**Source data**
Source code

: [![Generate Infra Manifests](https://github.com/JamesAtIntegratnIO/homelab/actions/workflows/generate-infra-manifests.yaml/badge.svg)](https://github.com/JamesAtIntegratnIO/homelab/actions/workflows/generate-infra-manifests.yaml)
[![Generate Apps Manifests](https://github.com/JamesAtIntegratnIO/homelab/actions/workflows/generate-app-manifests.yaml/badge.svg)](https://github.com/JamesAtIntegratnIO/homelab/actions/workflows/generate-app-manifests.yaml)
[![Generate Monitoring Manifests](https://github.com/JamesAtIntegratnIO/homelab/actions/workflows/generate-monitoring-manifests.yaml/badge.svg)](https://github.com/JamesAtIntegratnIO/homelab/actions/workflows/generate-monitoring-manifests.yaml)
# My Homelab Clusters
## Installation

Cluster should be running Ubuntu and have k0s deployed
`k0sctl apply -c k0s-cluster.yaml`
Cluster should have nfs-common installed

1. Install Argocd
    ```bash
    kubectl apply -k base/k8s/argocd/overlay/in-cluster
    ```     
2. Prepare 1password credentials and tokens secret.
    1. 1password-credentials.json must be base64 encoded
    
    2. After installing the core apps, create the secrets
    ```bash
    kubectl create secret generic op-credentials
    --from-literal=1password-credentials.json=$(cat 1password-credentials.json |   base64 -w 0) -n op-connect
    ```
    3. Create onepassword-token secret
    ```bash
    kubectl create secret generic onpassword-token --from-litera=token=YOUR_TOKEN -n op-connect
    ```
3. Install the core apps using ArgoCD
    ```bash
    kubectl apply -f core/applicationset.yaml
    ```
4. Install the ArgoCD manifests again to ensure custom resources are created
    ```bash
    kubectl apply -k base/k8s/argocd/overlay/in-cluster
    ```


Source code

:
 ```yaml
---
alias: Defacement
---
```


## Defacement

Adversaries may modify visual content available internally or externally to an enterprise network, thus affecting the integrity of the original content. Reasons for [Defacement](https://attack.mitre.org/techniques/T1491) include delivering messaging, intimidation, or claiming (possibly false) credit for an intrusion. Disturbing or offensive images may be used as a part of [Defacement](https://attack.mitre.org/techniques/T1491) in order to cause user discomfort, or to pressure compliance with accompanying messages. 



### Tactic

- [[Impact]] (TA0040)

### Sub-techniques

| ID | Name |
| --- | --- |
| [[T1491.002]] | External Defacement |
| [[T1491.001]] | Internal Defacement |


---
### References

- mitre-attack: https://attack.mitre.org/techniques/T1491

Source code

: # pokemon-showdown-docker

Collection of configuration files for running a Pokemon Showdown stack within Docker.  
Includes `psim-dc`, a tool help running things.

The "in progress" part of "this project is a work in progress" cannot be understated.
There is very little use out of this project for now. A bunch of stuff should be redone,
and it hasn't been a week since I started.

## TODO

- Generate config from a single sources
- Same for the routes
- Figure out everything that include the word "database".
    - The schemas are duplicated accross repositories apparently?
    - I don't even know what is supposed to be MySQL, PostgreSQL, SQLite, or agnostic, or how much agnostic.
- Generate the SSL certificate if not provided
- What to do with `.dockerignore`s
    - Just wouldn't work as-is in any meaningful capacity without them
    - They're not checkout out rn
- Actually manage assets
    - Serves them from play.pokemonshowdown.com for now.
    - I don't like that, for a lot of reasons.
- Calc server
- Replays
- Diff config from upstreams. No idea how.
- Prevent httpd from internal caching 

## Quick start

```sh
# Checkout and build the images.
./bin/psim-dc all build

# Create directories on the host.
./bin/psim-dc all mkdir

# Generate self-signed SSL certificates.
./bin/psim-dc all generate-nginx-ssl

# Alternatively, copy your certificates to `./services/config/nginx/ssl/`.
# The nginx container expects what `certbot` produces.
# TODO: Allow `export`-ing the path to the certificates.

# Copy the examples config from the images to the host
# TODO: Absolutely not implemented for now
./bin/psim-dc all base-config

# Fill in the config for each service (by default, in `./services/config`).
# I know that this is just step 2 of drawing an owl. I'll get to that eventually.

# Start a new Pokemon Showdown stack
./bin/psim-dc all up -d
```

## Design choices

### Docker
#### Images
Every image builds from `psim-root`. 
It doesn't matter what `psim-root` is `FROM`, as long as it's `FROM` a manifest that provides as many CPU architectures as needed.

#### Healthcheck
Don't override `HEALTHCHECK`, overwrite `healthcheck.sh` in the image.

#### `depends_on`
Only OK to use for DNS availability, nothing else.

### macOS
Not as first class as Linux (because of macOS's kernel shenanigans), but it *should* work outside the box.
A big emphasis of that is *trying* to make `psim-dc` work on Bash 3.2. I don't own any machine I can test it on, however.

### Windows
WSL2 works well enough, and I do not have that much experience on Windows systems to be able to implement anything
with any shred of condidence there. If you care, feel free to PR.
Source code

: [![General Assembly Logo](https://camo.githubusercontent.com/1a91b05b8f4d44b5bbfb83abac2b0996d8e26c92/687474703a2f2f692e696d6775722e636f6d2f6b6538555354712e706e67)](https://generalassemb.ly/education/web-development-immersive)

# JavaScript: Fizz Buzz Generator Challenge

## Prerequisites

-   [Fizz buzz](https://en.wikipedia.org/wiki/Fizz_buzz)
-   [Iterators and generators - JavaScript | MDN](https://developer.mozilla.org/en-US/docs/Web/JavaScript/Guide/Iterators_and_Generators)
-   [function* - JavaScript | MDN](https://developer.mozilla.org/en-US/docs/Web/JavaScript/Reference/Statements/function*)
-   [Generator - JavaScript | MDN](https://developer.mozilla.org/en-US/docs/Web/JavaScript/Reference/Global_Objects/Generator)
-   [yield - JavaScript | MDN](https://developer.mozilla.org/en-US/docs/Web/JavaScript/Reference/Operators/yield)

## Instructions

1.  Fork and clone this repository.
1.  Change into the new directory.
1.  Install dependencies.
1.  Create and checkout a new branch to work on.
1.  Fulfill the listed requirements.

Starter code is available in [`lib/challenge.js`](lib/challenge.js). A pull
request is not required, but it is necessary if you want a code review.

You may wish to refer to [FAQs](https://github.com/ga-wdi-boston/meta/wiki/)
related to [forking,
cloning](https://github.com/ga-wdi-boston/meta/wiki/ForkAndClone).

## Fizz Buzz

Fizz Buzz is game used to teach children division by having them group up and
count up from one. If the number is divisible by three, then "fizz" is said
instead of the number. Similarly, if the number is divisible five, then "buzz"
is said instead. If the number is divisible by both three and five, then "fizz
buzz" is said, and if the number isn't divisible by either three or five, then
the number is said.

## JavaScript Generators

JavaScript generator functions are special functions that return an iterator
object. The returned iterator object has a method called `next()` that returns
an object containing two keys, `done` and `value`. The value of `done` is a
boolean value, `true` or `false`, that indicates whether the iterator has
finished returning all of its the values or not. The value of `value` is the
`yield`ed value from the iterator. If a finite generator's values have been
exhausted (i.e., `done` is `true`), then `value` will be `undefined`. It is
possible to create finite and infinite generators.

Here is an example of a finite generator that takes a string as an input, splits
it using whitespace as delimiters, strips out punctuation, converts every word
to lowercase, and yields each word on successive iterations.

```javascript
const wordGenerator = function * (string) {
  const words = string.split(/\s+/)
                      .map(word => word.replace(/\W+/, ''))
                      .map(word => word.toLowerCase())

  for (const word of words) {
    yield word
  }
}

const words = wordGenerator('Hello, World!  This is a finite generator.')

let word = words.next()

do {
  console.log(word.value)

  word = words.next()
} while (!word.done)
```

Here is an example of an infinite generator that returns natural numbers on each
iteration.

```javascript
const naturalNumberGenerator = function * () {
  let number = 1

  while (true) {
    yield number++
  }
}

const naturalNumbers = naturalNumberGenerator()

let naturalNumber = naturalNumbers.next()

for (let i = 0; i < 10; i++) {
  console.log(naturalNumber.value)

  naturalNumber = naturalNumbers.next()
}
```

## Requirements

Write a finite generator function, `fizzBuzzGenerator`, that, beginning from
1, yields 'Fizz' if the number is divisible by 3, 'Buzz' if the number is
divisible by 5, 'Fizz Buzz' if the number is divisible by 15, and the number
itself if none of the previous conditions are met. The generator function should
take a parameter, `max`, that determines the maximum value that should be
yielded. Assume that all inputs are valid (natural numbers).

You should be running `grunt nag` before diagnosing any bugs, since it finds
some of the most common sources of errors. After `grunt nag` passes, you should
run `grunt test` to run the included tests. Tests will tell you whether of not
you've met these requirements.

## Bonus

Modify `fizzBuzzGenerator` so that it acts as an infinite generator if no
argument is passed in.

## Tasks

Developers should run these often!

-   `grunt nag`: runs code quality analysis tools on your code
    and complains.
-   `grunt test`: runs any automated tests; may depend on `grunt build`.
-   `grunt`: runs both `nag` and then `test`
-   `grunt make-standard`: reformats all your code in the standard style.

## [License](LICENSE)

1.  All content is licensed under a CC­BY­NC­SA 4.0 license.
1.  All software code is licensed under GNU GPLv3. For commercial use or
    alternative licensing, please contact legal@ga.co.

**What is required**
Pull out every line in the data above that has the word "string".

**Written answer**
Here is an example of a finite generator that takes a string as an input, splits
const wordGenerator = function * (string) {
  const words = string.split(/\s+/)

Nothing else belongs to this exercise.